• SOURCE INFORMATION:
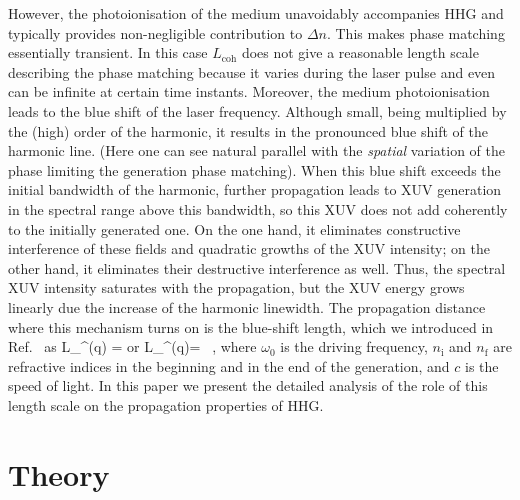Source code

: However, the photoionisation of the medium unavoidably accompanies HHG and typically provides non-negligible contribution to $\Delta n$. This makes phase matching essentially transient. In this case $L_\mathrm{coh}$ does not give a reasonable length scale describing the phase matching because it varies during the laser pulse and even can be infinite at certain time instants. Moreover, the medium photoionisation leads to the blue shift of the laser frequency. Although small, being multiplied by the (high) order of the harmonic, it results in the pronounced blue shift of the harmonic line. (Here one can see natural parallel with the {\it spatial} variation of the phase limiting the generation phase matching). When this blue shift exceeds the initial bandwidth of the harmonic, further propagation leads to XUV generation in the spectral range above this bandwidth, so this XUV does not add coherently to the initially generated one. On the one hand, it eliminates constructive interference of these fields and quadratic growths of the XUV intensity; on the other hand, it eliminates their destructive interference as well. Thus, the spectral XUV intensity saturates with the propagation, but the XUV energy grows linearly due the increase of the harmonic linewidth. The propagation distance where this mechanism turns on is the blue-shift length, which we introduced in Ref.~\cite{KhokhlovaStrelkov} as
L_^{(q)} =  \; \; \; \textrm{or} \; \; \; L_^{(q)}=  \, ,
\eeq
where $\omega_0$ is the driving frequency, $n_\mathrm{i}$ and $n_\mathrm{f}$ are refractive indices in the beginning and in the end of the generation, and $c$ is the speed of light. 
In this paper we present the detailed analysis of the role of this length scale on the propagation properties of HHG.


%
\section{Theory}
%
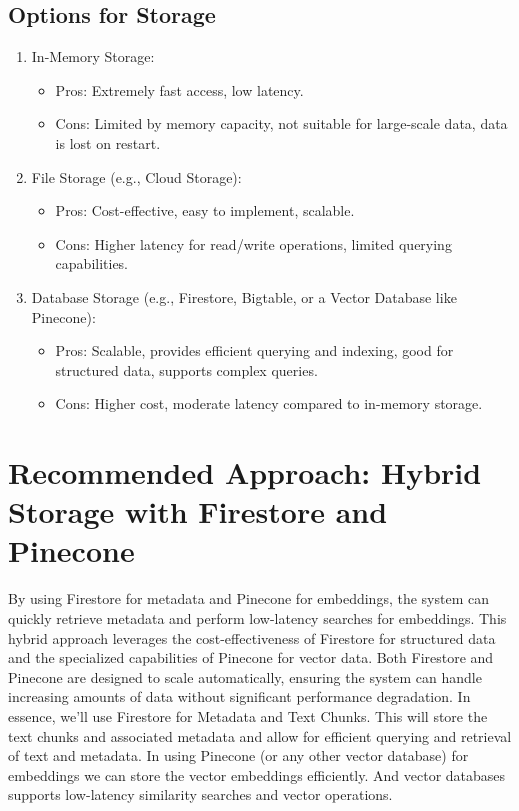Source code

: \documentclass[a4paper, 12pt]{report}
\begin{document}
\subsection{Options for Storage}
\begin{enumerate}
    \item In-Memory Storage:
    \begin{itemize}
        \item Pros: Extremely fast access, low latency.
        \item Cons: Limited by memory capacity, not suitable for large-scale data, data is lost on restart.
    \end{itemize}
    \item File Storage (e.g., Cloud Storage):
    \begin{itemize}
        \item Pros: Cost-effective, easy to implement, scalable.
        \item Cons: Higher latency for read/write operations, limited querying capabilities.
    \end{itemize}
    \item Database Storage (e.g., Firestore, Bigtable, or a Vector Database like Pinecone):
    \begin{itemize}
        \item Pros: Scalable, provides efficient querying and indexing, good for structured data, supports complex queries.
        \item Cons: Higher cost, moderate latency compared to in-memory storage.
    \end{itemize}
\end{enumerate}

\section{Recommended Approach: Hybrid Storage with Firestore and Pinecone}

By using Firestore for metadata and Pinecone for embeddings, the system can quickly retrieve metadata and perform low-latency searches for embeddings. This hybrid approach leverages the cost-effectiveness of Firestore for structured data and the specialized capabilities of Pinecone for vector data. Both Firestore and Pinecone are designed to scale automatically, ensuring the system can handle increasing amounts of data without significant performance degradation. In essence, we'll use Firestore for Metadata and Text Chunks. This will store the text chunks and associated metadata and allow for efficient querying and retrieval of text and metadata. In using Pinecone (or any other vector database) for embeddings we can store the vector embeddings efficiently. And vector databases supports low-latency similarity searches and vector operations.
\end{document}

• TO DO: Reproduce the listing above exactly, without a single picture.

• OUTPUT FOR THIS EXERCISE:
Source code

: However, the photoionisation of the medium unavoidably accompanies HHG and typically provides non-negligible contribution to $\Delta n$. This makes phase matching essentially transient. In this case $L_\mathrm{coh}$ does not give a reasonable length scale describing the phase matching because it varies during the laser pulse and even can be infinite at certain time instants. Moreover, the medium photoionisation leads to the blue shift of the laser frequency. Although small, being multiplied by the (high) order of the harmonic, it results in the pronounced blue shift of the harmonic line. (Here one can see natural parallel with the {\it spatial} variation of the phase limiting the generation phase matching). When this blue shift exceeds the initial bandwidth of the harmonic, further propagation leads to XUV generation in the spectral range above this bandwidth, so this XUV does not add coherently to the initially generated one. On the one hand, it eliminates constructive interference of these fields and quadratic growths of the XUV intensity; on the other hand, it eliminates their destructive interference as well. Thus, the spectral XUV intensity saturates with the propagation, but the XUV energy grows linearly due the increase of the harmonic linewidth. The propagation distance where this mechanism turns on is the blue-shift length, which we introduced in Ref.~\cite{KhokhlovaStrelkov} as
L_^{(q)} =  \; \; \; \textrm{or} \; \; \; L_^{(q)}=  \, ,
\eeq
where $\omega_0$ is the driving frequency, $n_\mathrm{i}$ and $n_\mathrm{f}$ are refractive indices in the beginning and in the end of the generation, and $c$ is the speed of light. 
In this paper we present the detailed analysis of the role of this length scale on the propagation properties of HHG.


%
\section{Theory}
%
Source code

: \documentclass[a4paper, 12pt]{report}
\begin{document}
\subsection{Options for Storage}
\begin{enumerate}
    \item In-Memory Storage:
    \begin{itemize}
        \item Pros: Extremely fast access, low latency.
        \item Cons: Limited by memory capacity, not suitable for large-scale data, data is lost on restart.
    \end{itemize}
    \item File Storage (e.g., Cloud Storage):
    \begin{itemize}
        \item Pros: Cost-effective, easy to implement, scalable.
        \item Cons: Higher latency for read/write operations, limited querying capabilities.
    \end{itemize}
    \item Database Storage (e.g., Firestore, Bigtable, or a Vector Database like Pinecone):
    \begin{itemize}
        \item Pros: Scalable, provides efficient querying and indexing, good for structured data, supports complex queries.
        \item Cons: Higher cost, moderate latency compared to in-memory storage.
    \end{itemize}
\end{enumerate}

\section{Recommended Approach: Hybrid Storage with Firestore and Pinecone}

By using Firestore for metadata and Pinecone for embeddings, the system can quickly retrieve metadata and perform low-latency searches for embeddings. This hybrid approach leverages the cost-effectiveness of Firestore for structured data and the specialized capabilities of Pinecone for vector data. Both Firestore and Pinecone are designed to scale automatically, ensuring the system can handle increasing amounts of data without significant performance degradation. In essence, we'll use Firestore for Metadata and Text Chunks. This will store the text chunks and associated metadata and allow for efficient querying and retrieval of text and metadata. In using Pinecone (or any other vector database) for embeddings we can store the vector embeddings efficiently. And vector databases supports low-latency similarity searches and vector operations.
\end{document}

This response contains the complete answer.